Rendered images with source text:
==========
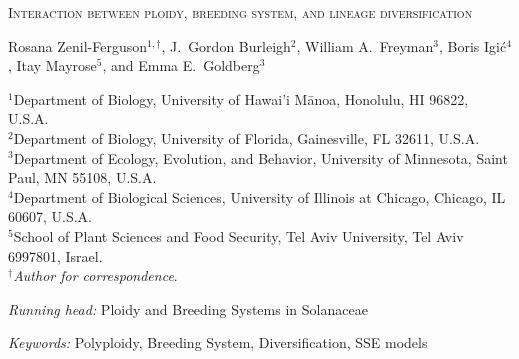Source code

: \documentclass[11pt]{article}
\begin{document}


%
%
\begin{center}
    \textsc{Interaction between ploidy, breeding system, and lineage diversification}

\vfill

\noindent 
Rosana Zenil-Ferguson$^{1,\dagger}$,
%
J.~Gordon Burleigh$^{2}$,
%
William A.~Freyman$^{3}$,
%
Boris Igi\'c$^{4}$,
%
Itay Mayrose$^{5}$,
%
and Emma E.~Goldberg$^{3}$
%
\end{center}
%
\noindent$^{1}$Department of Biology, University of Hawai'i M\={a}noa, Honolulu, HI 96822, U.S.A.\\
%
\noindent$^{2}$Department of Biology, University of Florida, Gainesville, FL 32611, U.S.A.\\
%
\noindent$^{3}$Department of Ecology, Evolution, and Behavior, University of Minnesota, Saint Paul, MN 55108, U.S.A.\\
%
\noindent$^{4}$Department of Biological Sciences, University of Illinois at Chicago, Chicago, IL 60607, U.S.A. \\
%
\noindent$^{5}$School of Plant Sciences and Food Security, Tel Aviv University, Tel Aviv 6997801, Israel.\\
%
\noindent$^\dagger$\textit{Author for correspondence}.\\

\vfill

\noindent\textit{Running head:} 
Ploidy and Breeding Systems in Solanaceae

\noindent \textit{Keywords:} 
Polyploidy,
Breeding System,
Diversification, SSE models

\vfill

\linenumbers


\clearpage



\clearpage




\end{document}

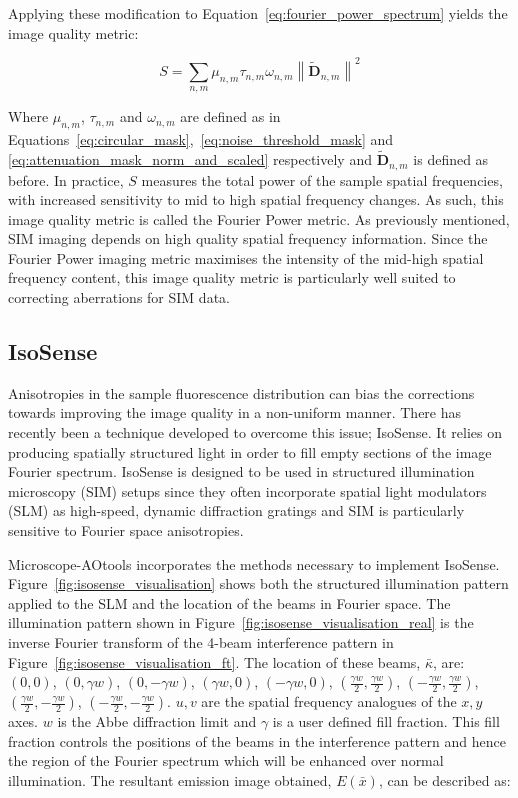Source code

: Applying these modification to Equation~\ref{eq:fourier_power_spectrum} 
yields the image quality metric:

\begin{equation}\label{eq:Fourier_power_metric}
S = \sum\limits_{n,m}{\mu_{n,m}\tau_{n,m}\omega_{n,m}\left\| \tilde{\textbf{D}}_{n,m} \right\|^2}
\end{equation}

Where $\mu_{n,m}$, $\tau_{n,m}$ and $\omega_{n,m}$ are defined as in
Equations~\ref{eq:circular_mask},~\ref{eq:noise_threshold_mask} and
\ref{eq:attenuation_mask_norm_and_scaled} respectively and 
$\tilde{\textbf{D}}_{n,m}$ is defined as before. In practice, $S$
measures the total power of the sample spatial frequencies, with 
increased sensitivity to mid to high spatial frequency changes. As
such, this image quality metric is called the Fourier Power metric.
As previously mentioned, SIM imaging depends on high quality spatial 
frequency information.\cite{debarre2008adaptive,thomas2015enhanced} 
Since the Fourier Power imaging metric maximises the intensity of 
the mid-high spatial frequency content, this image quality metric 
is particularly well suited to correcting aberrations for SIM data.

\subsection{IsoSense}
\label{subsec:isosense}

Anisotropies in the sample fluorescence distribution can bias 
the corrections towards improving the image quality in a 
non-uniform manner. There has recently been a technique developed 
to overcome  this issue; IsoSense\cite{vzurauskas2019isosense}. 
It relies  on producing spatially structured light in order to fill 
empty sections of the image Fourier spectrum. IsoSense is designed 
to be used in structured illumination microscopy (SIM) setups since 
they often incorporate spatial light modulators (SLM) as high-speed, 
dynamic diffraction  gratings and SIM is particularly sensitive to 
Fourier space anisotropies.

Microscope-AOtools incorporates the methods necessary to implement
IsoSense. Figure~\ref{fig:isosense_visualisation} shows both
the structured illumination pattern applied to the SLM 
and the location of the beams in Fourier space. The illumination
pattern shown in Figure~\ref{fig:isosense_visualisation_real} is
the inverse Fourier transform of the 4-beam interference pattern 
in Figure~\ref{fig:isosense_visualisation_ft}. The location 
of these beams, $\bar{\kappa}$, are: 
$(0,0)$, $(0,\gamma w)$, $(0,-\gamma w)$, $(\gamma w, 0)$, 
$(-\gamma w, 0)$, $(\frac{\gamma w}{2}, \frac{\gamma w}{2})$, 
$(-\frac{\gamma w}{2}, \frac{\gamma w}{2})$, $(\frac{\gamma w}{2},
-\frac{\gamma w}{2})$, $(-\frac{\gamma w}{2}, 
-\frac{\gamma w}{2})$. $u,v$ are the spatial frequency 
analogues of the $x,y$ axes. $w$ is the Abbe diffraction limit and 
$\gamma$ is a user defined fill fraction. This fill
fraction controls the positions of the beams in the interference
pattern and hence the region of the Fourier spectrum which will 
be enhanced over normal illumination. The resultant emission image 
obtained, $E(\bar{x})$, can be described as:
==========
> **EXERCISE**: The required output is each record above, reproduced exactly, without its pictures.

> **TASK SOLUTION**:
Source code

: \documentclass[11pt]{article}
\begin{document}


%
%
\begin{center}
    \textsc{Interaction between ploidy, breeding system, and lineage diversification}

\vfill

\noindent 
Rosana Zenil-Ferguson$^{1,\dagger}$,
%
J.~Gordon Burleigh$^{2}$,
%
William A.~Freyman$^{3}$,
%
Boris Igi\'c$^{4}$,
%
Itay Mayrose$^{5}$,
%
and Emma E.~Goldberg$^{3}$
%
\end{center}
%
\noindent$^{1}$Department of Biology, University of Hawai'i M\={a}noa, Honolulu, HI 96822, U.S.A.\\
%
\noindent$^{2}$Department of Biology, University of Florida, Gainesville, FL 32611, U.S.A.\\
%
\noindent$^{3}$Department of Ecology, Evolution, and Behavior, University of Minnesota, Saint Paul, MN 55108, U.S.A.\\
%
\noindent$^{4}$Department of Biological Sciences, University of Illinois at Chicago, Chicago, IL 60607, U.S.A. \\
%
\noindent$^{5}$School of Plant Sciences and Food Security, Tel Aviv University, Tel Aviv 6997801, Israel.\\
%
\noindent$^\dagger$\textit{Author for correspondence}.\\

\vfill

\noindent\textit{Running head:} 
Ploidy and Breeding Systems in Solanaceae

\noindent \textit{Keywords:} 
Polyploidy,
Breeding System,
Diversification, SSE models

\vfill

\linenumbers


\clearpage



\clearpage




\end{document}

Source code

: Applying these modification to Equation~\ref{eq:fourier_power_spectrum} 
yields the image quality metric:

\begin{equation}\label{eq:Fourier_power_metric}
S = \sum\limits_{n,m}{\mu_{n,m}\tau_{n,m}\omega_{n,m}\left\| \tilde{\textbf{D}}_{n,m} \right\|^2}
\end{equation}

Where $\mu_{n,m}$, $\tau_{n,m}$ and $\omega_{n,m}$ are defined as in
Equations~\ref{eq:circular_mask},~\ref{eq:noise_threshold_mask} and
\ref{eq:attenuation_mask_norm_and_scaled} respectively and 
$\tilde{\textbf{D}}_{n,m}$ is defined as before. In practice, $S$
measures the total power of the sample spatial frequencies, with 
increased sensitivity to mid to high spatial frequency changes. As
such, this image quality metric is called the Fourier Power metric.
As previously mentioned, SIM imaging depends on high quality spatial 
frequency information.\cite{debarre2008adaptive,thomas2015enhanced} 
Since the Fourier Power imaging metric maximises the intensity of 
the mid-high spatial frequency content, this image quality metric 
is particularly well suited to correcting aberrations for SIM data.

\subsection{IsoSense}
\label{subsec:isosense}

Anisotropies in the sample fluorescence distribution can bias 
the corrections towards improving the image quality in a 
non-uniform manner. There has recently been a technique developed 
to overcome  this issue; IsoSense\cite{vzurauskas2019isosense}. 
It relies  on producing spatially structured light in order to fill 
empty sections of the image Fourier spectrum. IsoSense is designed 
to be used in structured illumination microscopy (SIM) setups since 
they often incorporate spatial light modulators (SLM) as high-speed, 
dynamic diffraction  gratings and SIM is particularly sensitive to 
Fourier space anisotropies.

Microscope-AOtools incorporates the methods necessary to implement
IsoSense. Figure~\ref{fig:isosense_visualisation} shows both
the structured illumination pattern applied to the SLM 
and the location of the beams in Fourier space. The illumination
pattern shown in Figure~\ref{fig:isosense_visualisation_real} is
the inverse Fourier transform of the 4-beam interference pattern 
in Figure~\ref{fig:isosense_visualisation_ft}. The location 
of these beams, $\bar{\kappa}$, are: 
$(0,0)$, $(0,\gamma w)$, $(0,-\gamma w)$, $(\gamma w, 0)$, 
$(-\gamma w, 0)$, $(\frac{\gamma w}{2}, \frac{\gamma w}{2})$, 
$(-\frac{\gamma w}{2}, \frac{\gamma w}{2})$, $(\frac{\gamma w}{2},
-\frac{\gamma w}{2})$, $(-\frac{\gamma w}{2}, 
-\frac{\gamma w}{2})$. $u,v$ are the spatial frequency 
analogues of the $x,y$ axes. $w$ is the Abbe diffraction limit and 
$\gamma$ is a user defined fill fraction. This fill
fraction controls the positions of the beams in the interference
pattern and hence the region of the Fourier spectrum which will 
be enhanced over normal illumination. The resultant emission image 
obtained, $E(\bar{x})$, can be described as:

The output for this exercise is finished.